▸ **Exercise instructions**
Below are entries; work out how many of their lines include the string "location", and reply with the number only.

Segment Open

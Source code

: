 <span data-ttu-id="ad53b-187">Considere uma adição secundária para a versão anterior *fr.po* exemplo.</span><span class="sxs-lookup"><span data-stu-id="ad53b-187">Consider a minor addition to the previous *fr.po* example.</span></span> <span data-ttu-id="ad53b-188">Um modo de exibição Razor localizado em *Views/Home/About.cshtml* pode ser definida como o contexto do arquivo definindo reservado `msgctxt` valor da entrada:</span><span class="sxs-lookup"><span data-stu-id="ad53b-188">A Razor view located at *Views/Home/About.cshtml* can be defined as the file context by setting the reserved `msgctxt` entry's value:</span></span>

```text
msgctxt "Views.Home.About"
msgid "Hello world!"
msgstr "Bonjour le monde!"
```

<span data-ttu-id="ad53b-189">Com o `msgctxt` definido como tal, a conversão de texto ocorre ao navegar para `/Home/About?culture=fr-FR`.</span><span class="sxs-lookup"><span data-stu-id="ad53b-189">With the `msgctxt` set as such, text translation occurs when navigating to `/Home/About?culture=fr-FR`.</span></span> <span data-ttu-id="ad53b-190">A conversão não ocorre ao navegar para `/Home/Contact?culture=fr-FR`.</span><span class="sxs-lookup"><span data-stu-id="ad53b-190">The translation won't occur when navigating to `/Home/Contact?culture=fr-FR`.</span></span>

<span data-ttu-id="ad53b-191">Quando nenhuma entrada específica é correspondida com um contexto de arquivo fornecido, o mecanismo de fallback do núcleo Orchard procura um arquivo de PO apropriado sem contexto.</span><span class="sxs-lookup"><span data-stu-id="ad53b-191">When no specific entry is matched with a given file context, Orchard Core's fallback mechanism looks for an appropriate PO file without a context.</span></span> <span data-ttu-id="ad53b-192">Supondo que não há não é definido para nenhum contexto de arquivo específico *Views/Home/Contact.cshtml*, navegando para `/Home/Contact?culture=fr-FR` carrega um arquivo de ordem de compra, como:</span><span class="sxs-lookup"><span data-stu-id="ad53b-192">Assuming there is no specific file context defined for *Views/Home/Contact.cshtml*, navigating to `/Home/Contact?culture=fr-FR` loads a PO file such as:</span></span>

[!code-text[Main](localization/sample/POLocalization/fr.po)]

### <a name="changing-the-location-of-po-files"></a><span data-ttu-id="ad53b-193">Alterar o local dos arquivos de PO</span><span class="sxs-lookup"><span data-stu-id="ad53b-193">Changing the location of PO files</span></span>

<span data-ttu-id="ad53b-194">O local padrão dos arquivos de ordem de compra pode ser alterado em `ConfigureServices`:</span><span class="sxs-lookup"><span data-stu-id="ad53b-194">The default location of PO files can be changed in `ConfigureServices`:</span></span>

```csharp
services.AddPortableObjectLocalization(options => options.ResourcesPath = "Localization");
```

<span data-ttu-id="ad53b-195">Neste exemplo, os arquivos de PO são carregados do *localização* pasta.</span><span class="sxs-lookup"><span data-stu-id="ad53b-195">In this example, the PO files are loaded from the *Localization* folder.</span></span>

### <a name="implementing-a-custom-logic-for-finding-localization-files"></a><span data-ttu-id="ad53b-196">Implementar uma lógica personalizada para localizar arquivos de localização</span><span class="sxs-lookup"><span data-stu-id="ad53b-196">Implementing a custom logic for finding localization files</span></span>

Segment Closed
Segment Open

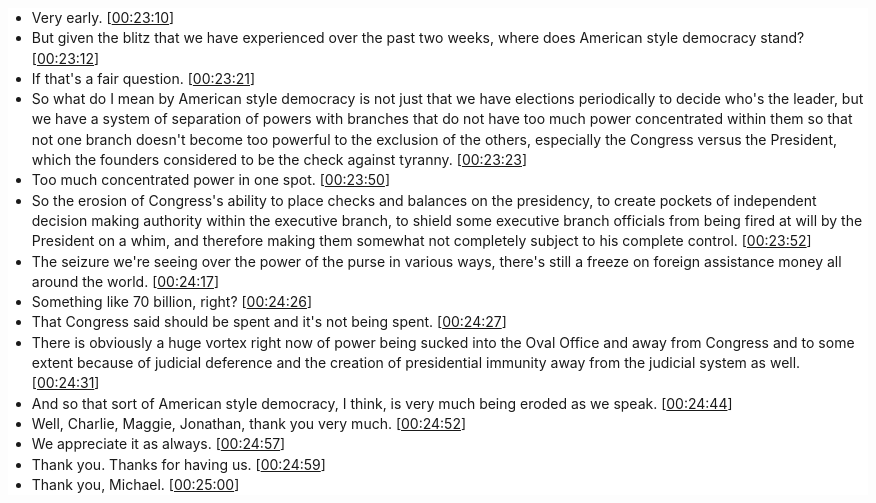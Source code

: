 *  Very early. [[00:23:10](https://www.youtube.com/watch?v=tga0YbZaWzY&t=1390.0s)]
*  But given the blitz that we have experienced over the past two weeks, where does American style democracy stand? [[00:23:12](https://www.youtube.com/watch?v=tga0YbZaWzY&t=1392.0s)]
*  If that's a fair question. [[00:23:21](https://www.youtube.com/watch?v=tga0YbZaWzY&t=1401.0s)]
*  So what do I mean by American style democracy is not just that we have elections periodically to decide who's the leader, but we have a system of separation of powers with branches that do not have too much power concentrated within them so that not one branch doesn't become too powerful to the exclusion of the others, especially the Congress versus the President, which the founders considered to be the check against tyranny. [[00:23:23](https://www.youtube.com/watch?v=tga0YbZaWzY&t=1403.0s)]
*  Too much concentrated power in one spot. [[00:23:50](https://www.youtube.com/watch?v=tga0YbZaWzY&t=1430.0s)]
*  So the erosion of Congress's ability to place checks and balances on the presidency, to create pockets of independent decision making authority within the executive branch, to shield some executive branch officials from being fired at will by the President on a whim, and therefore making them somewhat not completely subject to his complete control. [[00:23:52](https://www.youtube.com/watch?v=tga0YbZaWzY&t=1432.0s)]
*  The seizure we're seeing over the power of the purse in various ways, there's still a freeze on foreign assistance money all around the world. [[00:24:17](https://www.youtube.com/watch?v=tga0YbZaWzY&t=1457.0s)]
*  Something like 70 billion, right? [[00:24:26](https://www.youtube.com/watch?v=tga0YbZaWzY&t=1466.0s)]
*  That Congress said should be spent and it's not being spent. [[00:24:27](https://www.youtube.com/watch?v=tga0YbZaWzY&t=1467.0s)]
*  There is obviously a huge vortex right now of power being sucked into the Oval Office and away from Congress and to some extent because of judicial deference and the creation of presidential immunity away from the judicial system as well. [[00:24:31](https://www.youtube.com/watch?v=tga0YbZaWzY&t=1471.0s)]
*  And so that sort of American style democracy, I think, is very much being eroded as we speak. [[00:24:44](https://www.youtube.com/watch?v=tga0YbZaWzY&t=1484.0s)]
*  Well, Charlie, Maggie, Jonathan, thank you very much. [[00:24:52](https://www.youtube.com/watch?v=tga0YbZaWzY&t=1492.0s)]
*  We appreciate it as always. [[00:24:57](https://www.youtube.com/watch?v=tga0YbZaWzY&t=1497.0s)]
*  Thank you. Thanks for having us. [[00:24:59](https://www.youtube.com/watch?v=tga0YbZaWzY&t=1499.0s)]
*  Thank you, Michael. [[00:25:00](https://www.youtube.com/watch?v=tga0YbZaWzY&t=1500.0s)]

Segment Closed
Segment Open

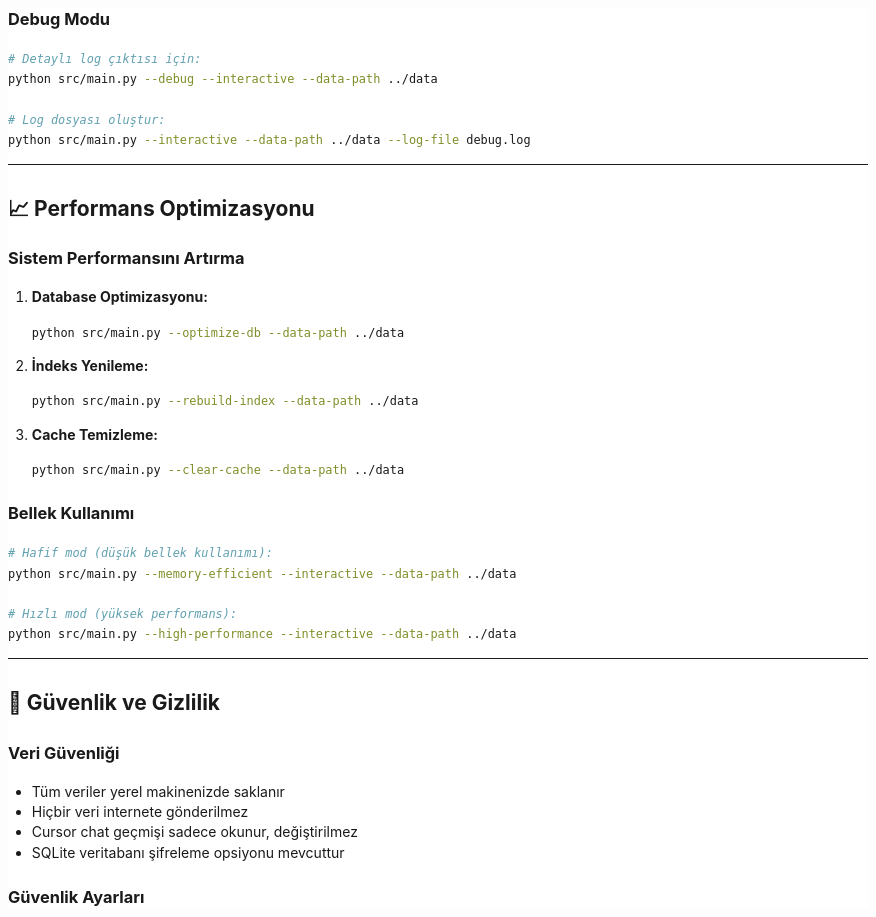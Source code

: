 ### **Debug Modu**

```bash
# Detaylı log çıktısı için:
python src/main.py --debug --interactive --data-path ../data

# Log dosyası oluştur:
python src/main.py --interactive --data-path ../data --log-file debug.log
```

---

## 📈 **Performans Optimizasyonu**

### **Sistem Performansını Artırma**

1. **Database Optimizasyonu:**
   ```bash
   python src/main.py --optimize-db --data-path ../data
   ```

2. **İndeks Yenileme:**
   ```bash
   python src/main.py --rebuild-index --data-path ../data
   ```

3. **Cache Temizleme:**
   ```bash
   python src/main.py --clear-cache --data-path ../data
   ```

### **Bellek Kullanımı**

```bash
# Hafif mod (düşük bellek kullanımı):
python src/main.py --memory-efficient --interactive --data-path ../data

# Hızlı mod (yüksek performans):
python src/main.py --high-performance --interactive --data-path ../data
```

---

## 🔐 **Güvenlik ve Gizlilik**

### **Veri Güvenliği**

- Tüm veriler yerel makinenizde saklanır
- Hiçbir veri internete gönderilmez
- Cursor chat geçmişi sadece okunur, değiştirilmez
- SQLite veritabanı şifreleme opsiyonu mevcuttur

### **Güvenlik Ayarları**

Segment Closed

▸ **The completed task**
2